* [YOUR INSTRUCTIONS] Transcribe, exactly and in full, every record shown below, while omitting its images.

[Recorded data]
Content starts

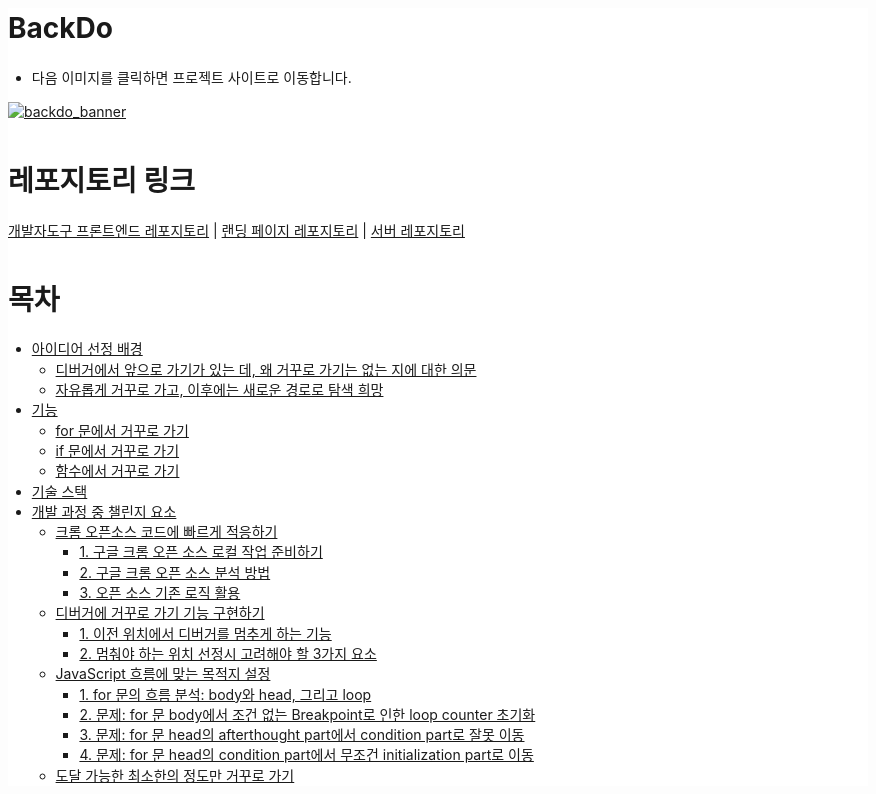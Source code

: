 # BackDo

- 다음 이미지를 클릭하면 프로젝트 사이트로 이동합니다.

[![backdo_banner](https://github.com/user-attachments/assets/e8da2d08-a16d-44af-b4b3-83ce91d551ad)](https://landing.BackDo.site/)

# 레포지토리 링크

[개발자도구 프론트엔드 레포지토리](https://github.com/hong7ya/backdo-devtools-frontend) | [랜딩 페이지 레포지토리](https://github.com/hong7ya/backdo-landing) | [서버 레포지토리](https://github.com/hong7ya/backdo-server)

# 목차



- [아이디어 선정 배경](#%EC%95%84%EC%9D%B4%EB%94%94%EC%96%B4-%EC%84%A0%EC%A0%95-%EB%B0%B0%EA%B2%BD)
  - [디버거에서 앞으로 가기가 있는 데, 왜 거꾸로 가기는 없는 지에 대한 의문](#%EB%94%94%EB%B2%84%EA%B1%B0%EC%97%90%EC%84%9C-%EC%95%9E%EC%9C%BC%EB%A1%9C-%EA%B0%80%EA%B8%B0%EA%B0%80-%EC%9E%88%EB%8A%94-%EB%8D%B0-%EC%99%9C-%EA%B1%B0%EA%BE%B8%EB%A1%9C-%EA%B0%80%EA%B8%B0%EB%8A%94-%EC%97%86%EB%8A%94-%EC%A7%80%EC%97%90-%EB%8C%80%ED%95%9C-%EC%9D%98%EB%AC%B8)
  - [자유롭게 거꾸로 가고, 이후에는 새로운 경로로 탐색 희망](#%EC%9E%90%EC%9C%A0%EB%A1%AD%EA%B2%8C-%EA%B1%B0%EA%BE%B8%EB%A1%9C-%EA%B0%80%EA%B3%A0-%EC%9D%B4%ED%9B%84%EC%97%90%EB%8A%94-%EC%83%88%EB%A1%9C%EC%9A%B4-%EA%B2%BD%EB%A1%9C%EB%A1%9C-%ED%83%90%EC%83%89-%ED%9D%AC%EB%A7%9D)
- [기능](#%EA%B8%B0%EB%8A%A5)
  - [for 문에서 거꾸로 가기](#for-%EB%AC%B8%EC%97%90%EC%84%9C-%EA%B1%B0%EA%BE%B8%EB%A1%9C-%EA%B0%80%EA%B8%B0)
  - [if 문에서 거꾸로 가기](#if-%EB%AC%B8%EC%97%90%EC%84%9C-%EA%B1%B0%EA%BE%B8%EB%A1%9C-%EA%B0%80%EA%B8%B0)
  - [함수에서 거꾸로 가기](#%ED%95%A8%EC%88%98%EC%97%90%EC%84%9C-%EA%B1%B0%EA%BE%B8%EB%A1%9C-%EA%B0%80%EA%B8%B0)
- [기술 스택](#%EA%B8%B0%EC%88%A0-%EC%8A%A4%ED%83%9D)
- [개발 과정 중 챌린지 요소](#%EA%B0%9C%EB%B0%9C-%EA%B3%BC%EC%A0%95-%EC%A4%91-%EC%B1%8C%EB%A6%B0%EC%A7%80-%EC%9A%94%EC%86%8C)
  - [크롬 오픈소스 코드에 빠르게 적응하기](#%ED%81%AC%EB%A1%AC-%EC%98%A4%ED%94%88%EC%86%8C%EC%8A%A4-%EC%BD%94%EB%93%9C%EC%97%90-%EB%B9%A0%EB%A5%B4%EA%B2%8C-%EC%A0%81%EC%9D%91%ED%95%98%EA%B8%B0)
    - [1. 구글 크롬 오픈 소스 로컬 작업 준비하기](#1-%EA%B5%AC%EA%B8%80-%ED%81%AC%EB%A1%AC-%EC%98%A4%ED%94%88-%EC%86%8C%EC%8A%A4-%EB%A1%9C%EC%BB%AC-%EC%9E%91%EC%97%85-%EC%A4%80%EB%B9%84%ED%95%98%EA%B8%B0)
    - [2. 구글 크롬 오픈 소스 분석 방법](#2-%EA%B5%AC%EA%B8%80-%ED%81%AC%EB%A1%AC-%EC%98%A4%ED%94%88-%EC%86%8C%EC%8A%A4-%EB%B6%84%EC%84%9D-%EB%B0%A9%EB%B2%95)
    - [3. 오픈 소스 기존 로직 활용](#3-%EC%98%A4%ED%94%88-%EC%86%8C%EC%8A%A4-%EA%B8%B0%EC%A1%B4-%EB%A1%9C%EC%A7%81-%ED%99%9C%EC%9A%A9)
  - [디버거에 거꾸로 가기 기능 구현하기](#%EB%94%94%EB%B2%84%EA%B1%B0%EC%97%90-%EA%B1%B0%EA%BE%B8%EB%A1%9C-%EA%B0%80%EA%B8%B0-%EA%B8%B0%EB%8A%A5-%EA%B5%AC%ED%98%84%ED%95%98%EA%B8%B0)
    - [1. 이전 위치에서 디버거를 멈추게 하는 기능](#1-%EC%9D%B4%EC%A0%84-%EC%9C%84%EC%B9%98%EC%97%90%EC%84%9C-%EB%94%94%EB%B2%84%EA%B1%B0%EB%A5%BC-%EB%A9%88%EC%B6%94%EA%B2%8C-%ED%95%98%EB%8A%94-%EA%B8%B0%EB%8A%A5)
    - [2. 멈춰야 하는 위치 선정시 고려해야 할 3가지 요소](#2-%EB%A9%88%EC%B6%B0%EC%95%BC-%ED%95%98%EB%8A%94-%EC%9C%84%EC%B9%98-%EC%84%A0%EC%A0%95%EC%8B%9C-%EA%B3%A0%EB%A0%A4%ED%95%B4%EC%95%BC-%ED%95%A0-3%EA%B0%80%EC%A7%80-%EC%9A%94%EC%86%8C)
  - [JavaScript 흐름에 맞는 목적지 설정](#javascript-%ED%9D%90%EB%A6%84%EC%97%90-%EB%A7%9E%EB%8A%94-%EB%AA%A9%EC%A0%81%EC%A7%80-%EC%84%A4%EC%A0%95)
    - [1. for 문의 흐름 분석: body와 head, 그리고 loop](#1-for-%EB%AC%B8%EC%9D%98-%ED%9D%90%EB%A6%84-%EB%B6%84%EC%84%9D-body%EC%99%80-head-%EA%B7%B8%EB%A6%AC%EA%B3%A0-loop)
    - [2. 문제: for 문 body에서 조건 없는 Breakpoint로 인한 loop counter 초기화](#2-%EB%AC%B8%EC%A0%9C-for-%EB%AC%B8-body%EC%97%90%EC%84%9C-%EC%A1%B0%EA%B1%B4-%EC%97%86%EB%8A%94-breakpoint%EB%A1%9C-%EC%9D%B8%ED%95%9C-loop-counter-%EC%B4%88%EA%B8%B0%ED%99%94)
    - [3. 문제: for 문 head의 afterthought part에서 condition part로 잘못 이동](#3-%EB%AC%B8%EC%A0%9C-for-%EB%AC%B8-head%EC%9D%98-afterthought-part%EC%97%90%EC%84%9C-condition-part%EB%A1%9C-%EC%9E%98%EB%AA%BB-%EC%9D%B4%EB%8F%99)
    - [4. 문제: for 문 head의 condition part에서 무조건 initialization part로 이동](#4-%EB%AC%B8%EC%A0%9C-for-%EB%AC%B8-head%EC%9D%98-condition-part%EC%97%90%EC%84%9C-%EB%AC%B4%EC%A1%B0%EA%B1%B4-initialization-part%EB%A1%9C-%EC%9D%B4%EB%8F%99)
  - [도달 가능한 최소한의 정도만 거꾸로 가기](#%EB%8F%84%EB%8B%AC-%EA%B0%80%EB%8A%A5%ED%95%9C-%EC%B5%9C%EC%86%8C%ED%95%9C%EC%9D%98-%EC%A0%95%EB%8F%84%EB%A7%8C-%EA%B1%B0%EA%BE%B8%EB%A1%9C-%EA%B0%80%EA%B8%B0)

Content ends

* [RESULT OF THE EXERCISE]
Source code

: # BackDo

- 다음 이미지를 클릭하면 프로젝트 사이트로 이동합니다.

[![backdo_banner](https://github.com/user-attachments/assets/e8da2d08-a16d-44af-b4b3-83ce91d551ad)](https://landing.BackDo.site/)

# 레포지토리 링크

[개발자도구 프론트엔드 레포지토리](https://github.com/hong7ya/backdo-devtools-frontend) | [랜딩 페이지 레포지토리](https://github.com/hong7ya/backdo-landing) | [서버 레포지토리](https://github.com/hong7ya/backdo-server)

# 목차



- [아이디어 선정 배경](#%EC%95%84%EC%9D%B4%EB%94%94%EC%96%B4-%EC%84%A0%EC%A0%95-%EB%B0%B0%EA%B2%BD)
  - [디버거에서 앞으로 가기가 있는 데, 왜 거꾸로 가기는 없는 지에 대한 의문](#%EB%94%94%EB%B2%84%EA%B1%B0%EC%97%90%EC%84%9C-%EC%95%9E%EC%9C%BC%EB%A1%9C-%EA%B0%80%EA%B8%B0%EA%B0%80-%EC%9E%88%EB%8A%94-%EB%8D%B0-%EC%99%9C-%EA%B1%B0%EA%BE%B8%EB%A1%9C-%EA%B0%80%EA%B8%B0%EB%8A%94-%EC%97%86%EB%8A%94-%EC%A7%80%EC%97%90-%EB%8C%80%ED%95%9C-%EC%9D%98%EB%AC%B8)
  - [자유롭게 거꾸로 가고, 이후에는 새로운 경로로 탐색 희망](#%EC%9E%90%EC%9C%A0%EB%A1%AD%EA%B2%8C-%EA%B1%B0%EA%BE%B8%EB%A1%9C-%EA%B0%80%EA%B3%A0-%EC%9D%B4%ED%9B%84%EC%97%90%EB%8A%94-%EC%83%88%EB%A1%9C%EC%9A%B4-%EA%B2%BD%EB%A1%9C%EB%A1%9C-%ED%83%90%EC%83%89-%ED%9D%AC%EB%A7%9D)
- [기능](#%EA%B8%B0%EB%8A%A5)
  - [for 문에서 거꾸로 가기](#for-%EB%AC%B8%EC%97%90%EC%84%9C-%EA%B1%B0%EA%BE%B8%EB%A1%9C-%EA%B0%80%EA%B8%B0)
  - [if 문에서 거꾸로 가기](#if-%EB%AC%B8%EC%97%90%EC%84%9C-%EA%B1%B0%EA%BE%B8%EB%A1%9C-%EA%B0%80%EA%B8%B0)
  - [함수에서 거꾸로 가기](#%ED%95%A8%EC%88%98%EC%97%90%EC%84%9C-%EA%B1%B0%EA%BE%B8%EB%A1%9C-%EA%B0%80%EA%B8%B0)
- [기술 스택](#%EA%B8%B0%EC%88%A0-%EC%8A%A4%ED%83%9D)
- [개발 과정 중 챌린지 요소](#%EA%B0%9C%EB%B0%9C-%EA%B3%BC%EC%A0%95-%EC%A4%91-%EC%B1%8C%EB%A6%B0%EC%A7%80-%EC%9A%94%EC%86%8C)
  - [크롬 오픈소스 코드에 빠르게 적응하기](#%ED%81%AC%EB%A1%AC-%EC%98%A4%ED%94%88%EC%86%8C%EC%8A%A4-%EC%BD%94%EB%93%9C%EC%97%90-%EB%B9%A0%EB%A5%B4%EA%B2%8C-%EC%A0%81%EC%9D%91%ED%95%98%EA%B8%B0)
    - [1. 구글 크롬 오픈 소스 로컬 작업 준비하기](#1-%EA%B5%AC%EA%B8%80-%ED%81%AC%EB%A1%AC-%EC%98%A4%ED%94%88-%EC%86%8C%EC%8A%A4-%EB%A1%9C%EC%BB%AC-%EC%9E%91%EC%97%85-%EC%A4%80%EB%B9%84%ED%95%98%EA%B8%B0)
    - [2. 구글 크롬 오픈 소스 분석 방법](#2-%EA%B5%AC%EA%B8%80-%ED%81%AC%EB%A1%AC-%EC%98%A4%ED%94%88-%EC%86%8C%EC%8A%A4-%EB%B6%84%EC%84%9D-%EB%B0%A9%EB%B2%95)
    - [3. 오픈 소스 기존 로직 활용](#3-%EC%98%A4%ED%94%88-%EC%86%8C%EC%8A%A4-%EA%B8%B0%EC%A1%B4-%EB%A1%9C%EC%A7%81-%ED%99%9C%EC%9A%A9)
  - [디버거에 거꾸로 가기 기능 구현하기](#%EB%94%94%EB%B2%84%EA%B1%B0%EC%97%90-%EA%B1%B0%EA%BE%B8%EB%A1%9C-%EA%B0%80%EA%B8%B0-%EA%B8%B0%EB%8A%A5-%EA%B5%AC%ED%98%84%ED%95%98%EA%B8%B0)
    - [1. 이전 위치에서 디버거를 멈추게 하는 기능](#1-%EC%9D%B4%EC%A0%84-%EC%9C%84%EC%B9%98%EC%97%90%EC%84%9C-%EB%94%94%EB%B2%84%EA%B1%B0%EB%A5%BC-%EB%A9%88%EC%B6%94%EA%B2%8C-%ED%95%98%EB%8A%94-%EA%B8%B0%EB%8A%A5)
    - [2. 멈춰야 하는 위치 선정시 고려해야 할 3가지 요소](#2-%EB%A9%88%EC%B6%B0%EC%95%BC-%ED%95%98%EB%8A%94-%EC%9C%84%EC%B9%98-%EC%84%A0%EC%A0%95%EC%8B%9C-%EA%B3%A0%EB%A0%A4%ED%95%B4%EC%95%BC-%ED%95%A0-3%EA%B0%80%EC%A7%80-%EC%9A%94%EC%86%8C)
  - [JavaScript 흐름에 맞는 목적지 설정](#javascript-%ED%9D%90%EB%A6%84%EC%97%90-%EB%A7%9E%EB%8A%94-%EB%AA%A9%EC%A0%81%EC%A7%80-%EC%84%A4%EC%A0%95)
    - [1. for 문의 흐름 분석: body와 head, 그리고 loop](#1-for-%EB%AC%B8%EC%9D%98-%ED%9D%90%EB%A6%84-%EB%B6%84%EC%84%9D-body%EC%99%80-head-%EA%B7%B8%EB%A6%AC%EA%B3%A0-loop)
    - [2. 문제: for 문 body에서 조건 없는 Breakpoint로 인한 loop counter 초기화](#2-%EB%AC%B8%EC%A0%9C-for-%EB%AC%B8-body%EC%97%90%EC%84%9C-%EC%A1%B0%EA%B1%B4-%EC%97%86%EB%8A%94-breakpoint%EB%A1%9C-%EC%9D%B8%ED%95%9C-loop-counter-%EC%B4%88%EA%B8%B0%ED%99%94)
    - [3. 문제: for 문 head의 afterthought part에서 condition part로 잘못 이동](#3-%EB%AC%B8%EC%A0%9C-for-%EB%AC%B8-head%EC%9D%98-afterthought-part%EC%97%90%EC%84%9C-condition-part%EB%A1%9C-%EC%9E%98%EB%AA%BB-%EC%9D%B4%EB%8F%99)
    - [4. 문제: for 문 head의 condition part에서 무조건 initialization part로 이동](#4-%EB%AC%B8%EC%A0%9C-for-%EB%AC%B8-head%EC%9D%98-condition-part%EC%97%90%EC%84%9C-%EB%AC%B4%EC%A1%B0%EA%B1%B4-initialization-part%EB%A1%9C-%EC%9D%B4%EB%8F%99)
  - [도달 가능한 최소한의 정도만 거꾸로 가기](#%EB%8F%84%EB%8B%AC-%EA%B0%80%EB%8A%A5%ED%95%9C-%EC%B5%9C%EC%86%8C%ED%95%9C%EC%9D%98-%EC%A0%95%EB%8F%84%EB%A7%8C-%EA%B1%B0%EA%BE%B8%EB%A1%9C-%EA%B0%80%EA%B8%B0)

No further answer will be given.